Laser-matter interactions give rise to thermal gradients in the molten surface layer: (i) parallel
to the surface, ΔT‖, which is driving force for the Marangoni convection or the surface tension
instability, and (ii) vertical to the surface, ΔT⊥, which is driving force for the Rayleigh-
Benard or the thermal convection instability.
Surface tension instability: To generate ΔT‖, a Gaussian power profile on the chromium
nanolayer of 500 nm thickness has been used. The external control parameter was the laser
energy E (at N = constant number of pulses), in the confined configuration of experiment. The
surface tension gradient, ∂σ/∂T‖, caused the formation of traveling waves (TW) inclined
under an angle φ with respect to ΔT‖. The angle φ and the wavevector k change showing
alternation with increasing E, thus establishing the cascade of the left-right inclinations. The
left-inclined and the right-inclined TW can be simulated on the basis of CGLE, taking the
critical wavevector kc, and the critical frequency ωc from the experiment. However, at E ~
100 mJ, the wave inclination vanishes (φ = 0), and the wavevector k decreases to some
constant value (soft mode like behavior). This pretransitional effect is connected with
initiation of the radial fluid flow and the new type of instability which is more efficient energy
dissipation channel, like the RT and the RM instability.
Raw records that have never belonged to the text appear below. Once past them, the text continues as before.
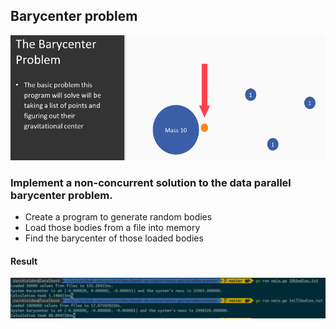 ## Barycenter problem

<p>
    <img src="https://raw.githubusercontent.com/zucchinidev/hands-on-concurrency-go/master/naiveBarycenter/img/barycenter_problem.png" />
</p>

### Implement a non-concurrent solution to the data parallel barycenter problem.

* Create a program to generate random bodies
* Load those bodies from a file into memory
* Find the barycenter of those loaded bodies

#### Result 

<p>
    <img src="https://raw.githubusercontent.com/zucchinidev/hands-on-concurrency-go/master/naiveBarycenter/img/result.png" />
</p>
Thermal convection instability: To generate ΔT⊥, a homogenized laser beam and flat power
distribution on the SiON/Si interface layer of 350 – 400 nm thick, have been used. The
external control parameter was the number of pulses N (at E = const.), in the open
configuration of experiment. The Boussinesq conditions cause the formation of domains with
the parallel roll organization, the inclined wavy-like, and the chaotic ones. The Fourier
analysis of these domains gives the structure factor S(k), and the correlation length of the
wavevectors. Numerical simulation based on 2D Swift-Hohenberg equation reproduces the
roll organization together with the secondary instabilities that evolve in time, starting with the
long-wavelength “ZigZag” instability, than both the “ZigZag” and the Eckhaus instability,
and finally with the Eckhaus instability only. However, the micrographic analysis reveals that
at N ≳ 20, the roll structures grow faster at some locations. This indicates the pretransitional
behavior connected with initiation of the fluid flow from the center to the periphery of the
spot and transition into the multiple absolute instability. Such cascade-like absolute instability
under series of pulses, causes the wavy agglomeration of rolls into well separated bands. The
roll structures become interconnected into the pattern of a high topological complexity that
resembles the topology of neural networks.